WHAT YOU WILL DO: In the records below, some lines contain the word "Processing". Copy each of them.

EXERCISE MATERIAL:
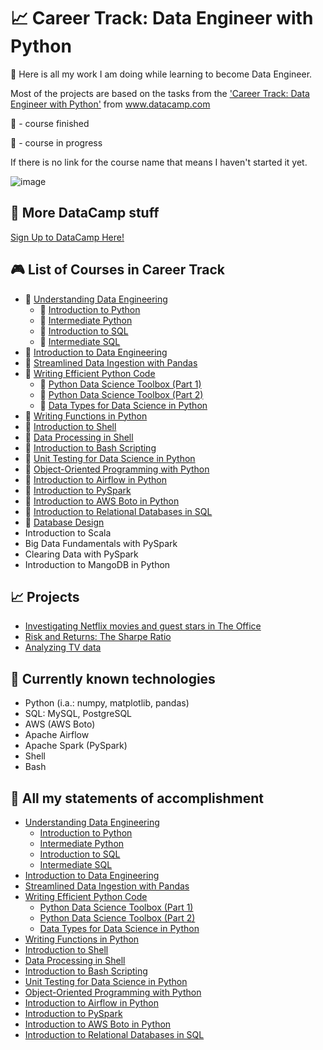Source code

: # 📈 Career Track: Data Engineer with Python
🧠 Here is all my work I am doing while learning to become Data Engineer. 

Most of the projects are based on the tasks from the ['Career Track: Data Engineer with Python'](https://www.datacamp.com/tracks/data-engineer-with-python) from www.datacamp.com

🏁 - course finished

🔖 - course in progress

If there is no link for the course name that means I haven't started it yet.

![image](https://user-images.githubusercontent.com/84285130/217212070-2d5affaa-1625-4e45-957f-1ca31098aa4d.png)

## 🧮 More DataCamp stuff
[Sign Up to DataCamp Here!](https://www.datacamp.com/users/sign_up)

## 🎮 List of Courses in Career Track
* 🏁 [Understanding Data Engineering](https://github.com/monikaglazz/Data_Engineering_with_Python/tree/main/Understanding%20Data%20Engineering)
  * 🏁 [Introduction to Python](https://github.com/monikaglazz/Data_Engineering_with_Python/tree/main/Understanding%20Data%20Engineering/Introduction_to_Python)
  * 🏁 [Intermediate Python](https://github.com/monikaglazz/Data_Engineering_with_Python/tree/main/Understanding%20Data%20Engineering/Intermediate_Python)
  * 🏁 [Introduction to SQL](https://github.com/monikaglazz/Data_Engineering_with_Python/tree/main/Understanding%20Data%20Engineering/Intermediate_SQL)
  * 🏁 [Intermediate SQL](https://github.com/monikaglazz/Data_Engineering_with_Python/tree/main/Understanding%20Data%20Engineering/Introduction_to_SQL)
* 🏁 [Introduction to Data Engineering](https://github.com/monikaglazz/Data_Engineering_with_Python/tree/main/Introduction%20to%20Data%20Engineering)
* 🏁 [Streamlined Data Ingestion with Pandas](https://github.com/monikaglazz/Data_Engineering_with_Python/tree/main/Streamlined%20Data%20Ingestion%20with%20Pandas)
* 🏁 [Writing Efficient Python Code](https://github.com/monikaglazz/Data_Engineering_with_Python/tree/main/Writing%20Efficient%20Python%20Code)
  * 🏁 [Python Data Science Toolbox (Part 1)](https://github.com/monikaglazz/Data_Engineering_with_Python/tree/main/Writing%20Efficient%20Python%20Code/Python%20Data%20Science%20Toolbox%20(Part%201))
  * 🏁 [Python Data Science Toolbox (Part 2)](https://github.com/monikaglazz/Data_Engineering_with_Python/tree/main/Writing%20Efficient%20Python%20Code/Python%20Data%20Science%20Toolbox%20(Part%202))
  * 🏁 [Data Types for Data Science in Python](https://github.com/monikaglazz/Data_Engineering_with_Python/tree/main/Writing%20Efficient%20Python%20Code/Data%20Types%20for%20Data%20Science%20in%20Python)
* 🏁 [Writing Functions in Python](https://github.com/monikaglazz/Data_Engineering_with_Python/tree/main/Writing%20Functions%20in%20Python)
* 🏁 [Introduction to Shell](https://github.com/monikaglazz/Data_Engineering_with_Python/tree/main/Introduction%20to%20Shell)
* 🏁 [Data Processing in Shell](https://github.com/monikaglazz/Data_Engineering_with_Python/tree/main/Data%20Processing%20in%20Shell)
* 🏁 [Introduction to Bash Scripting](https://github.com/monikaglazz/Data_Engineering_with_Python/tree/main/Introduction%20to%20Bash%20Scripting)
* 🏁 [Unit Testing for Data Science in Python](https://github.com/monikaglazz/Data_Engineering_with_Python/tree/main/Unit%20Testing%20for%20Data%20Science%20in%20Python)
* 🏁 [Object-Oriented Programming with Python](https://github.com/monikaglazz/Data_Engineering_with_Python/tree/main/Object-Oriented%20Programming%20with%20Python)
* 🏁 [Introduction to Airflow in Python](https://github.com/monikaglazz/Data_Engineering_with_Python/tree/main/Introduction%20to%20Airflow%20in%20Python)
* 🏁 [Introduction to PySpark](https://github.com/monikaglazz/Data_Engineering_with_Python/tree/main/Introduction%20to%20PySpark)
* 🏁 [Introduction to AWS Boto in Python](https://github.com/monikaglazz/Data_Engineering_with_Python/tree/main/Introduction%20to%20AWS%20Boto%20in%20Python)
* 🏁 [Introduction to Relational Databases in SQL](https://github.com/monikaglazz/Data_Engineering_with_Python/tree/main/Introduction%20to%20Relational%20Databases%20in%20SQL)
* 🔖 [Database Design](https://github.com/monikaglazz/Data_Engineering_with_Python/tree/main/Database%20Design)
* Introduction to Scala
* Big Data Fundamentals with PySpark
* Clearing Data with PySpark
* Introduction to MangoDB in Python

## 📈 Projects
* [Investigating Netflix movies and guest stars in The Office](https://github.com/monikaglazz/Data_Engineering_with_Python/tree/main/Projects/Investigating%20Netflix%20movies%20and%20guest%20stars%20in%20The%20Office)
* [Risk and Returns: The Sharpe Ratio](https://github.com/monikaglazz/Data_Engineering_with_Python/tree/main/Projects/Risk%20and%20Returns%3B%20The%20Sharpe%20Ratio)
* [Analyzing TV data](https://github.com/monikaglazz/Data_Engineering_with_Python/tree/main/Projects/Analyzing%20TV%20data)

## 📒 Currently known technologies
* Python (i.a.: numpy, matplotlib, pandas)
* SQL: MySQL, PostgreSQL
* AWS (AWS Boto)
* Apache Airflow
* Apache Spark (PySpark)
* Shell
* Bash

## 🏅 All my statements of accomplishment
* [Understanding Data Engineering](https://github.com/monikaglazz/Data_Engineering_with_Python/blob/main/Understanding%20Data%20Engineering/certificate.pdf)
  * [Introduction to Python](https://github.com/monikaglazz/Data_Engineering_with_Python/blob/main/Understanding%20Data%20Engineering/Introduction_to_Python/certificate.pdf)
  * [Intermediate Python](https://github.com/monikaglazz/Data_Engineering_with_Python/blob/main/Understanding%20Data%20Engineering/Intermediate_Python/certificate.pdf)
  * [Introduction to SQL](https://github.com/monikaglazz/Data_Engineering_with_Python/blob/main/Understanding%20Data%20Engineering/Introduction_to_SQL/certificate.pdf)
  * [Intermediate SQL](https://github.com/monikaglazz/Data_Engineering_with_Python/blob/main/Understanding%20Data%20Engineering/Intermediate_SQL/certificate.pdf)
* [Introduction to Data Engineering](https://github.com/monikaglazz/Data_Engineering_with_Python/blob/main/Introduction%20to%20Data%20Engineering/certificate.pdf)
* [Streamlined Data Ingestion with Pandas](https://github.com/monikaglazz/Data_Engineering_with_Python/blob/main/Streamlined%20Data%20Ingestion%20with%20Pandas/certificate.pdf)
* [Writing Efficient Python Code](https://github.com/monikaglazz/Data_Engineering_with_Python/blob/main/Writing%20Efficient%20Python%20Code/certificate.pdf)
  * [Python Data Science Toolbox (Part 1)](https://github.com/monikaglazz/Data_Engineering_with_Python/blob/main/Writing%20Efficient%20Python%20Code/Python%20Data%20Science%20Toolbox%20(Part%201)/certificate.pdf)
  * [Python Data Science Toolbox (Part 2)](https://github.com/monikaglazz/Data_Engineering_with_Python/blob/main/Writing%20Efficient%20Python%20Code/Python%20Data%20Science%20Toolbox%20(Part%202)/certificate.pdf)
  * [Data Types for Data Science in Python](https://github.com/monikaglazz/Data_Engineering_with_Python/blob/main/Writing%20Efficient%20Python%20Code/Data%20Types%20for%20Data%20Science%20in%20Python/certificate.pdf)
* [Writing Functions in Python](https://github.com/monikaglazz/Data_Engineering_with_Python/blob/main/Writing%20Functions%20in%20Python/certificate.pdf)
* [Introduction to Shell](https://github.com/monikaglazz/Data_Engineering_with_Python/blob/main/Introduction%20to%20Shell/certificate.pdf)
* [Data Processing in Shell](https://github.com/monikaglazz/Data_Engineering_with_Python/blob/main/Data%20Processing%20in%20Shell/certificate.pdf)
* [Introduction to Bash Scripting](https://github.com/monikaglazz/Data_Engineering_with_Python/blob/main/Introduction%20to%20Bash%20Scripting/certificate.pdf)
* [Unit Testing for Data Science in Python](https://github.com/monikaglazz/Data_Engineering_with_Python/blob/main/Unit%20Testing%20for%20Data%20Science%20in%20Python/certificate.pdf)
* [Object-Oriented Programming with Python](https://github.com/monikaglazz/Data_Engineering_with_Python/blob/main/Object-Oriented%20Programming%20with%20Python/certificate.pdf)
* [Introduction to Airflow in Python](https://github.com/monikaglazz/Data_Engineering_with_Python/blob/main/Introduction%20to%20Airflow%20in%20Python/certificate.pdf)
* [Introduction to PySpark](https://github.com/monikaglazz/Data_Engineering_with_Python/blob/main/Introduction%20to%20PySpark/certificate.pdf)
* [Introduction to AWS Boto in Python](https://github.com/monikaglazz/Data_Engineering_with_Python/blob/main/Introduction%20to%20AWS%20Boto%20in%20Python/certificate.pdf)
* [Introduction to Relational Databases in SQL](https://github.com/monikaglazz/Data_Engineering_with_Python/blob/main/Introduction%20to%20Relational%20Databases%20in%20SQL/certificate.pdf)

REPLY:
* 🏁 [Data Processing in Shell](https://github.com/monikaglazz/Data_Engineering_with_Python/tree/main/Data%20Processing%20in%20Shell)
* [Data Processing in Shell](https://github.com/monikaglazz/Data_Engineering_with_Python/blob/main/Data%20Processing%20in%20Shell/certificate.pdf)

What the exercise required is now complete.